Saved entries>
-- -- --
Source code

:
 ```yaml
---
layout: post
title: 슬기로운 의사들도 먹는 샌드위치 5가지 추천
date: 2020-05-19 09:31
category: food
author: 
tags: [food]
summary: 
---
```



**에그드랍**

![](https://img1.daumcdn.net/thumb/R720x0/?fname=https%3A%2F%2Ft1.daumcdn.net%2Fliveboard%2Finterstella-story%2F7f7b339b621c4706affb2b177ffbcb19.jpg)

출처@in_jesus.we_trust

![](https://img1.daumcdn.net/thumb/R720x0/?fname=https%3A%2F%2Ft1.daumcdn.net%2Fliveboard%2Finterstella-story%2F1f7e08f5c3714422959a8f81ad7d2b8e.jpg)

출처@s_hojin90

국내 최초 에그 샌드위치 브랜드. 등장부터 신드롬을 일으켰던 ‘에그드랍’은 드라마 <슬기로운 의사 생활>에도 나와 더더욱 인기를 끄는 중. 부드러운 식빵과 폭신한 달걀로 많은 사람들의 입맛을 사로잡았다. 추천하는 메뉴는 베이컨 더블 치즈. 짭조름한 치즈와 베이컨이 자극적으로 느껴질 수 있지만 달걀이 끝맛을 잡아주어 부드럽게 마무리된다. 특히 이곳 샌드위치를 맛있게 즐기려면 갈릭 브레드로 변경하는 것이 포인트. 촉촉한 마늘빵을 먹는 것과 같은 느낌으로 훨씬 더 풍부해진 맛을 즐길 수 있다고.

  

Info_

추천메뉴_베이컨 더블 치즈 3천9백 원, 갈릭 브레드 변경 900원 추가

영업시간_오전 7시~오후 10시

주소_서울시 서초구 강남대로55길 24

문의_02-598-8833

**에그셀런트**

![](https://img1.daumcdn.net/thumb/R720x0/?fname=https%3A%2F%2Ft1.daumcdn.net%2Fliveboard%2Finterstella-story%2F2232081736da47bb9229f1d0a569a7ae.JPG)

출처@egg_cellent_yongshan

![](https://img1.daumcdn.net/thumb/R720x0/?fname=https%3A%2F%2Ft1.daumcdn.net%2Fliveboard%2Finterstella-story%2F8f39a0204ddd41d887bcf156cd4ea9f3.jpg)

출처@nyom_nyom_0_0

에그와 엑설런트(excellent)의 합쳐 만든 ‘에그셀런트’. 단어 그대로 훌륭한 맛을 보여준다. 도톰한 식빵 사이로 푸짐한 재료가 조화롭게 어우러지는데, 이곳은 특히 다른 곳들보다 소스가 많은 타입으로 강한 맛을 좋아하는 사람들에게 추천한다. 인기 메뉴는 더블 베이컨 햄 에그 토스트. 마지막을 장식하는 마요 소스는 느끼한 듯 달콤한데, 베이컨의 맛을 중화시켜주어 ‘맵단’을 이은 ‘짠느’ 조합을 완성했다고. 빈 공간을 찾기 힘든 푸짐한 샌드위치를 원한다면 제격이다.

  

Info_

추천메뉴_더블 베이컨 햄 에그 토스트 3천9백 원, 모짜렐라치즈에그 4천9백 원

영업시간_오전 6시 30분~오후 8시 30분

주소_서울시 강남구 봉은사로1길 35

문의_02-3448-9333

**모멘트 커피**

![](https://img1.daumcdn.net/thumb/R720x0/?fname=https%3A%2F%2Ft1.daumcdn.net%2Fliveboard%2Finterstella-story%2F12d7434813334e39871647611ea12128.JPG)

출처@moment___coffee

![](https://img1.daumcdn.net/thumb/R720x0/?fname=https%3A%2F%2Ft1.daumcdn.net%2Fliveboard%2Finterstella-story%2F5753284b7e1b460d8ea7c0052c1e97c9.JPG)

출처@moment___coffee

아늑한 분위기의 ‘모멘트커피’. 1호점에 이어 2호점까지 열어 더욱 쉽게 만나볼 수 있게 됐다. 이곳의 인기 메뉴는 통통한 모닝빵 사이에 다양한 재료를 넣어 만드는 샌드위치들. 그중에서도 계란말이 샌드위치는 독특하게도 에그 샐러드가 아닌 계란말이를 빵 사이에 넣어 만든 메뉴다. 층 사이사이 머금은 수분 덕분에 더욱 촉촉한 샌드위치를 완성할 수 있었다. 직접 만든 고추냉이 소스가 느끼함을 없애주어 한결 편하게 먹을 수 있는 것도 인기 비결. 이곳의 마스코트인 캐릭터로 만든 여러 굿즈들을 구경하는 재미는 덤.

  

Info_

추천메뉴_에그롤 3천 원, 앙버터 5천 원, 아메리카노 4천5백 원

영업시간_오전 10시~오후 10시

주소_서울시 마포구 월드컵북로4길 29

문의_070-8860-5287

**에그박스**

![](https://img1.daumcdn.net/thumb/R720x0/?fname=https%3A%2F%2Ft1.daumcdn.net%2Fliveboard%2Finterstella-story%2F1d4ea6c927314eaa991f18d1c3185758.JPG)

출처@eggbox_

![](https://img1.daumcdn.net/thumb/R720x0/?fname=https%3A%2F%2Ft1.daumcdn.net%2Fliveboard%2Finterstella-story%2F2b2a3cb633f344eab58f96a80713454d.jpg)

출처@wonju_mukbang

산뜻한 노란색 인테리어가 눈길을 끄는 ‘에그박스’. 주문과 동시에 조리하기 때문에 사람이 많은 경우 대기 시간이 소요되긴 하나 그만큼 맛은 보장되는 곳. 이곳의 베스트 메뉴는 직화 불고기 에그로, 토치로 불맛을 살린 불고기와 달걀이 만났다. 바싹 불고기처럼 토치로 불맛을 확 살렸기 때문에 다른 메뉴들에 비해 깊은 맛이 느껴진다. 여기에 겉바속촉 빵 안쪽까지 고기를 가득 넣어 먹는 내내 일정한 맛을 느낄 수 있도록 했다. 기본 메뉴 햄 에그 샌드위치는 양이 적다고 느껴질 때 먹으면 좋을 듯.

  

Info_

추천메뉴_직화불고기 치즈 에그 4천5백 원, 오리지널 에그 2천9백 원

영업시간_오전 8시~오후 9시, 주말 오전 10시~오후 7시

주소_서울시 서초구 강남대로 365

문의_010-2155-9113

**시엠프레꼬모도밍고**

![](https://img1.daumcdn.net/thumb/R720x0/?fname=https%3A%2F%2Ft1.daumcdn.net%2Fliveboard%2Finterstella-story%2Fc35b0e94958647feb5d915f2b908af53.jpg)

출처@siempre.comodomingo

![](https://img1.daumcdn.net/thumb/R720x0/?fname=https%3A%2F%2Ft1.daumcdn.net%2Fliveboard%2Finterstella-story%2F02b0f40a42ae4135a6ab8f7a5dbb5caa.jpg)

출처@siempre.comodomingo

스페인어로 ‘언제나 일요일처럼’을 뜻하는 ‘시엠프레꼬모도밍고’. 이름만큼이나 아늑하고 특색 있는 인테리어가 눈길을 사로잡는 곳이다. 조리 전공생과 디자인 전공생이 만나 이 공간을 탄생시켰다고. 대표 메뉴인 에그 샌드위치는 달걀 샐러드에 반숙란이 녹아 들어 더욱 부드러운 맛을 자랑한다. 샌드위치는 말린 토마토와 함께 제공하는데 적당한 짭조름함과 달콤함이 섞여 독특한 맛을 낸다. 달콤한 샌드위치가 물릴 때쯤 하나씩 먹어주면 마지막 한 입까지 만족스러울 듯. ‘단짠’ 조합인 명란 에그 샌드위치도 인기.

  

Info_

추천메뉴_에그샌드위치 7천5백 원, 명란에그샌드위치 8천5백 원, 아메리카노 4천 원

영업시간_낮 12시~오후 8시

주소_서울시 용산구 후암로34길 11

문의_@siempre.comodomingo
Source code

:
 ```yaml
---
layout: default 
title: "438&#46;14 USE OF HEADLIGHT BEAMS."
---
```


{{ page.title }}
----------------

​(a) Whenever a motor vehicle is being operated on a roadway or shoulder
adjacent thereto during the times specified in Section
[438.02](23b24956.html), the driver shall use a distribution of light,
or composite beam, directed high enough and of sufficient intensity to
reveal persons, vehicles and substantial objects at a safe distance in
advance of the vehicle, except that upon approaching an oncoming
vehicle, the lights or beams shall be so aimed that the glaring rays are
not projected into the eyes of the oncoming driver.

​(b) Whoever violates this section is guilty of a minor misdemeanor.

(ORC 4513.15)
-- -- --
TASK GOAL>
In the data above, which lines lie between the line with "문의_02-598-8833" and the line with "출처@nyom_nyom_0_0", inclusive? Print those lines exactly and nothing else.

OUTPUT>
문의_02-598-8833

**에그셀런트**

![](https://img1.daumcdn.net/thumb/R720x0/?fname=https%3A%2F%2Ft1.daumcdn.net%2Fliveboard%2Finterstella-story%2F2232081736da47bb9229f1d0a569a7ae.JPG)

출처@egg_cellent_yongshan

![](https://img1.daumcdn.net/thumb/R720x0/?fname=https%3A%2F%2Ft1.daumcdn.net%2Fliveboard%2Finterstella-story%2F8f39a0204ddd41d887bcf156cd4ea9f3.jpg)

출처@nyom_nyom_0_0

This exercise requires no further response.